§ **YOUR OBJECTIVE**: Within the records below, find each line with the word "comando" and copy it out.

§ **GIVEN ENTRIES**:
★ ★ ★ ★ ★
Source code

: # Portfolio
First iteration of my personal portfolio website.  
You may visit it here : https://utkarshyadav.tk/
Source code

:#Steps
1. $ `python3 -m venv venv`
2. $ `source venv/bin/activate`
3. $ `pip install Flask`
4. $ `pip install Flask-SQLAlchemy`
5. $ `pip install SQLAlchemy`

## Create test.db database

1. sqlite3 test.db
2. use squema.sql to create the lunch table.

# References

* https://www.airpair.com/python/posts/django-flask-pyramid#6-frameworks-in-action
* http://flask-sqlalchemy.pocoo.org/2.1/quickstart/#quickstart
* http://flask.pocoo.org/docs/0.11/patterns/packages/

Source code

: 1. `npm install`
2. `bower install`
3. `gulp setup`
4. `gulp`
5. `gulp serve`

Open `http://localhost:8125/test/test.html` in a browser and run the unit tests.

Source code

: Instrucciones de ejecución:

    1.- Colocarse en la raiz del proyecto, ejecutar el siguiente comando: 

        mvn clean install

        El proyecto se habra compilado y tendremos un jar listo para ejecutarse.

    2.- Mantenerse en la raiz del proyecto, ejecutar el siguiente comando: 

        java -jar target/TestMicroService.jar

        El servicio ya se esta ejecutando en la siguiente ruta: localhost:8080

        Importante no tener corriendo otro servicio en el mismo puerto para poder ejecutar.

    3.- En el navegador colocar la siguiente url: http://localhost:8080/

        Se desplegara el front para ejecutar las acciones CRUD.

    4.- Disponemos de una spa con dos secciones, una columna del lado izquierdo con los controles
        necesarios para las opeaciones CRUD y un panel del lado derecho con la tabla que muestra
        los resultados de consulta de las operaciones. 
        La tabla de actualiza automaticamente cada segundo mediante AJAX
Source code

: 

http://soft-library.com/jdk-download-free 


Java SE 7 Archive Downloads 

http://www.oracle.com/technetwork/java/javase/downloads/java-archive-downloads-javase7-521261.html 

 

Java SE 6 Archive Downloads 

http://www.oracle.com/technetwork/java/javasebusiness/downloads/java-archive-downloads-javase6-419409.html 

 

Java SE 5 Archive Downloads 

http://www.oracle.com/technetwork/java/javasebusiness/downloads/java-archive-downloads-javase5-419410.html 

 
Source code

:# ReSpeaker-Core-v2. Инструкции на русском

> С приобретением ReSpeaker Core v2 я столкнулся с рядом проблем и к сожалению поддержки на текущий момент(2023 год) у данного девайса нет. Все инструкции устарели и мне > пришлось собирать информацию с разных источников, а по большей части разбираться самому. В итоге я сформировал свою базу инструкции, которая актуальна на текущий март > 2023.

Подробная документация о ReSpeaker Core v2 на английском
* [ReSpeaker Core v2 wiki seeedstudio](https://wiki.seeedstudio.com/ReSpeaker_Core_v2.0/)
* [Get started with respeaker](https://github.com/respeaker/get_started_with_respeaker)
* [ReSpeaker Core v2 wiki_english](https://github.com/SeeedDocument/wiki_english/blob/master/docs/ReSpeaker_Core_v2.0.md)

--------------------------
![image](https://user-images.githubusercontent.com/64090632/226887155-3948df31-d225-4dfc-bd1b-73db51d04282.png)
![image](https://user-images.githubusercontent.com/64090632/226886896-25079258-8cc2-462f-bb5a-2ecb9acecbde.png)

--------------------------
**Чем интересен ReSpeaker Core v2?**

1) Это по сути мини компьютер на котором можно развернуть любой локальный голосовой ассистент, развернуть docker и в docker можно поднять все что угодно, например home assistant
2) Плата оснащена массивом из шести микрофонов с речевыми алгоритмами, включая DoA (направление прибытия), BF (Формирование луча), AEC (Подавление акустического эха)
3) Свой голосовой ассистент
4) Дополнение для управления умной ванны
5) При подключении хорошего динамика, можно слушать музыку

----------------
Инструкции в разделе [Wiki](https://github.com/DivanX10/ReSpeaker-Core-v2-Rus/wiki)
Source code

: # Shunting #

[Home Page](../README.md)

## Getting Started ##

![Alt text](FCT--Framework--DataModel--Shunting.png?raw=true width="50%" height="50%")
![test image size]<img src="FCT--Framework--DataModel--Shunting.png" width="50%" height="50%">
★ ★ ★ ★ ★
§ **EXERCISE OUTPUT**:
    1.- Colocarse en la raiz del proyecto, ejecutar el siguiente comando: 
    2.- Mantenerse en la raiz del proyecto, ejecutar el siguiente comando: 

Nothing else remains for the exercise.